La vie professionnelle, comme toute communauté de personnes, est marquée par certains rites, dont le moins intriguant n’est pas le « pot de départ ». L’approche de la période estivale est assez propice à la multiplication de ce genre d’événements dotés d’un haut potentiel houellebecquien. Ce qui pourrait être l’occasion de tout avouer à son futur ancien collègue, sous l’effet conjugué de l’alcool à volonté et de la certitude de le côtoyer pour la dernière fois, dans un abandon total et décomplexé des règles de bienséance qui régissent les relations professionnelles, s’avère très souvent un pensum. Quand vous étiez vraiment jeune, durant les études, tout le monde se quittait en juin et les adieux étaient communs. Quand on est vraiment vieux, on n’a pas vraiment l’occasion de participer activement aux célébrations organisées pour son dernier départ. La fenêtre est donc assez courte où l’on peut soit fêter le départ d’une personne qu’on appréciait, en mémoire des bons moments passés ensemble, soit fêter le départ de quelqu’un que l’on détestait. Comment se fait-il qu’une invitation dont on devrait se réjouir se transforme en une pénible épreuve ? L’explication tient en trois ingrédients imparables.
Tout d’abord, la carte. Si les adeptes des cartes postales sont une espèce en voie de disparition, vous ne pourrez pas échapper au petit mot à écrire sur une carte surdimensionnée, parfois accompagnée de feuilles supplémentaires, afin que vous puissiez laisser libre cours à tout ce que vous inspire le départ d’une personne à qui vous n’auriez jamais parlé si vous n’aviez pas partagé le même couloir, dont vous n’avez jamais compris exactement quel était le travail (savoir ce que font de leurs journées un « scrum master » ou un « compliance manager » reste une énigme) et dont vous n’avez jamais retenu le prénom de ses enfants, ni le nombre, ni l’âge ou le sexe d’ailleurs. S’il ne fallait retenir qu’une seule raison de se réjouir de l’avènement de ChatGPT, c’est sa capacité à rédiger un haïku pour saluer le départ à la retraite d’un collègue dont on ne connaît finalement que le nom et le titre (car cela figure dans sa signature électronique). L’option je copie sur le voisin fonctionne aussi, sans oublier les courts mais efficaces « Profite bien de ta nouvelle vie ! », ou « Bonne chance pour ce nouveau départ ».

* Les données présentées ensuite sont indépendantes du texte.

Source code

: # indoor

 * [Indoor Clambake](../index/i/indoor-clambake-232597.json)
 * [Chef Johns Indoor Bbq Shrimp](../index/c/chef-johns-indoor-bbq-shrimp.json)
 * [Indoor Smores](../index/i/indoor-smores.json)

Plus difficile, le discours. Dans l’hypothèse où il vous revient de le prononcer, il n’y aura pas de voisin sur qui copier lorsque vient votre tour de combiner humour, flagornerie et bienveillance sans passer pour un hypocrite ni un insensible auprès des collègues qui restent. Si vous faites partie du public, il faut résister à l’ennui, ou s’-’arranger pour arriver pile à la fin, au moment des applaudissements, quand le buffet est encore accessible. La pire des positions pour résister à l’épreuve du discours est celle de la personne sur le départ. Pas question de ne pas être au premier rang, de ne pas rire aux mauvaises blagues ou de ne pas sourire aux sous-entendus, tout en gardant en réserve suffisamment d’émotion pour paraître réellement bouleversé par les compliments que votre chef aurait pu vous faire plus tôt s’il avait vraiment souhaité que vous restiez.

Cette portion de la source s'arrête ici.